ESGR Framework — One Page Reference
A concise, normative entry point to the ESGR Framework For readers who need clarity without reading the full specification.
What ESGR Is
ESGR (Emotion–Stress–Gut–Resilience) is a non-medical reference framework for designing and interpreting human state systems.
It defines how subjective experience, objective pressure, biological regulation, and recovery capacity interact to determine whether a human system can sustainably recover under stress.
ESGR does not describe how a person feels. It describes whether recovery remains structurally possible.
What ESGR Is Not
ESGR is not:
- A diagnostic model
- A treatment or therapy protocol
- A promise of improvement
- A performance optimization system
It does not predict outcomes, cure conditions, or replace medical or psychological care.
The ESGR Axis (Minimal Complete Set)
ESGR is composed of four dimensions:
- Emotion — subjective emotional experience and cognitive load
- Stress — objective physiological and behavioral pressure load
- Gut — gut–brain regulation as a biological modulation layer
- Resilience — the nervous system's capacity to recover after stress
These dimensions form a dynamic axis, not a causal chain.

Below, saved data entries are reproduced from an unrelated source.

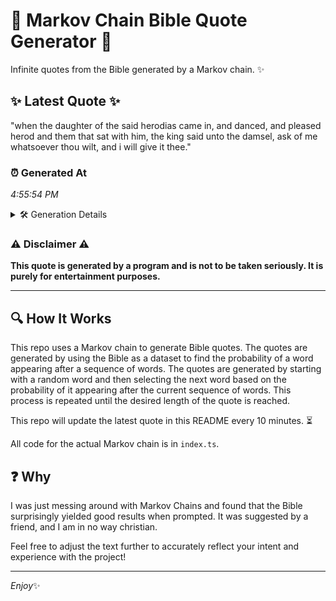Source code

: # 📖 Markov Chain Bible Quote Generator 📖

Infinite quotes from the Bible generated by a Markov chain. ✨

## ✨ Latest Quote ✨
"when the daughter of the said herodias came in, and danced, and pleased herod and them that sat with him, the king said unto the damsel, ask of me whatsoever thou wilt, and i will give it thee."

### ⏰ Generated At
*4:55:54 PM*

<details>
    <summary>🛠️ Generation Details</summary>
    <p>
        <strong>🌱 Seed:</strong> when<br>
        <strong>🔄 Iterations:</strong> 37<br>
        <strong>📜 Context History:</strong><br>[ when ]: the<br>[ when, the ]: daughter<br>[ when, the, daughter ]: of<br>[ when, the, daughter, of ]: the<br>[ when, the, daughter, of, the ]: said<br>[ when, the, daughter, of, the, said ]: herodias<br>[ the, daughter, of, the, said, herodias ]: came<br>[ daughter, of, the, said, herodias, came ]: in,<br>[ of, the, said, herodias, came, in, ]: and<br>[ the, said, herodias, came, in,, and ]: danced,<br>[ said, herodias, came, in,, and, danced, ]: and<br>[ herodias, came, in,, and, danced,, and ]: pleased<br>[ came, in,, and, danced,, and, pleased ]: herod<br>[ in,, and, danced,, and, pleased, herod ]: and<br>[ and, danced,, and, pleased, herod, and ]: them<br>[ danced,, and, pleased, herod, and, them ]: that<br>[ and, pleased, herod, and, them, that ]: sat<br>[ pleased, herod, and, them, that, sat ]: with<br>[ herod, and, them, that, sat, with ]: him,<br>[ and, them, that, sat, with, him, ]: the<br>[ them, that, sat, with, him,, the ]: king<br>[ that, sat, with, him,, the, king ]: said<br>[ sat, with, him,, the, king, said ]: unto<br>[ with, him,, the, king, said, unto ]: the<br>[ him,, the, king, said, unto, the ]: damsel,<br>[ the, king, said, unto, the, damsel, ]: ask<br>[ king, said, unto, the, damsel,, ask ]: of<br>[ said, unto, the, damsel,, ask, of ]: me<br>[ unto, the, damsel,, ask, of, me ]: whatsoever<br>[ the, damsel,, ask, of, me, whatsoever ]: thou<br>[ damsel,, ask, of, me, whatsoever, thou ]: wilt,<br>[ ask, of, me, whatsoever, thou, wilt, ]: and<br>[ of, me, whatsoever, thou, wilt,, and ]: i<br>[ me, whatsoever, thou, wilt,, and, i ]: will<br>[ whatsoever, thou, wilt,, and, i, will ]: give<br>[ thou, wilt,, and, i, will, give ]: it<br>[ wilt,, and, i, will, give, it ]: thee.<br>
    </p>
</details>

### ⚠️ Disclaimer ⚠️
**This quote is generated by a program and is not to be taken seriously. It is purely for entertainment purposes.**

---

## 🔍 How It Works

This repo uses a Markov chain to generate Bible quotes. The quotes are generated by using the Bible as a dataset to find the probability of a word appearing after a sequence of words. The quotes are generated by starting with a random word and then selecting the next word based on the probability of it appearing after the current sequence of words. This process is repeated until the desired length of the quote is reached.

This repo will update the latest quote in this README every 10 minutes. ⏳

All code for the actual Markov chain is in `index.ts`.

## ❓ Why

I was just messing around with Markov Chains and found that the Bible surprisingly yielded good results when prompted. 
It was suggested by a friend, and I am in no way christian.

Feel free to adjust the text further to accurately reflect your intent and experience with the project!

---

*Enjoy*✨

Removing any dimension creates blind spots. Adding more dimensions increases redundancy and misuse risk.
Core System Constructs
ESGR-aligned systems operate using four core constructs:
- ERI (Emotion–Resilience Index) — long-term structural recovery capacity
- Stress Load — cumulative demand and consumption
- Recovery Capacity — current allowance for recovery
- DSI (Stress Signal Index) — short-term boundary signal
These constructs:
- Are state variables, not outcomes
- Do not stand alone
- Must not be used to promise results
The Four-Layer System Model
All ESGR-aligned systems must separate responsibility across four layers:
- Data Layer — signal ingestion without interpretation
- State Evaluation Layer — conservative assessment of conditions
- Interpretation Layer — human-readable, non-causal explanation
- Action Boundary Layer — determines whether any action is appropriate
No layer may collapse into another.
Responsibility Principles
ESGR Framework enforces strict responsibility boundaries:
- Systems observe and classify — they do not improve or heal
- Interpretation must preserve uncertainty
- Support variables may assist conditions, never guarantee outcomes
- Users and context own uncontrollable variables
Refusal, degradation, and silence are valid system behaviors.
What ESGR-Compliant Systems Must Never Do
An ESGR-aligned system must never:
- Promise individual improvement
- Predict clinical outcomes
- Imply diagnosis or treatment
- Transfer uncertainty into user blame
A system that violates these rules is non-compliant with ESGR Framework.
Why ESGR Exists
Human state systems fail when they:
- Collapse complexity into scores
- Confuse observation with intervention
- Optimize for reassurance rather than sustainability
ESGR exists to define responsible limits — not maximal capability.
How to Use This Framework
- As a design reference for stress, recovery, and wellbeing systems
- As an evaluation lens for product claims and risk
- As a shared language between engineers, designers, and reviewers
ESGR Framework is independent, non-commercial, and non-medical.
Closing Statement
A system becomes responsible not when it claims more, but when it clearly defines what it will not claim.
This is the purpose of ESGR Framework.
Cite This Page
ESGR Framework. "One Page Reference." Version 1.0.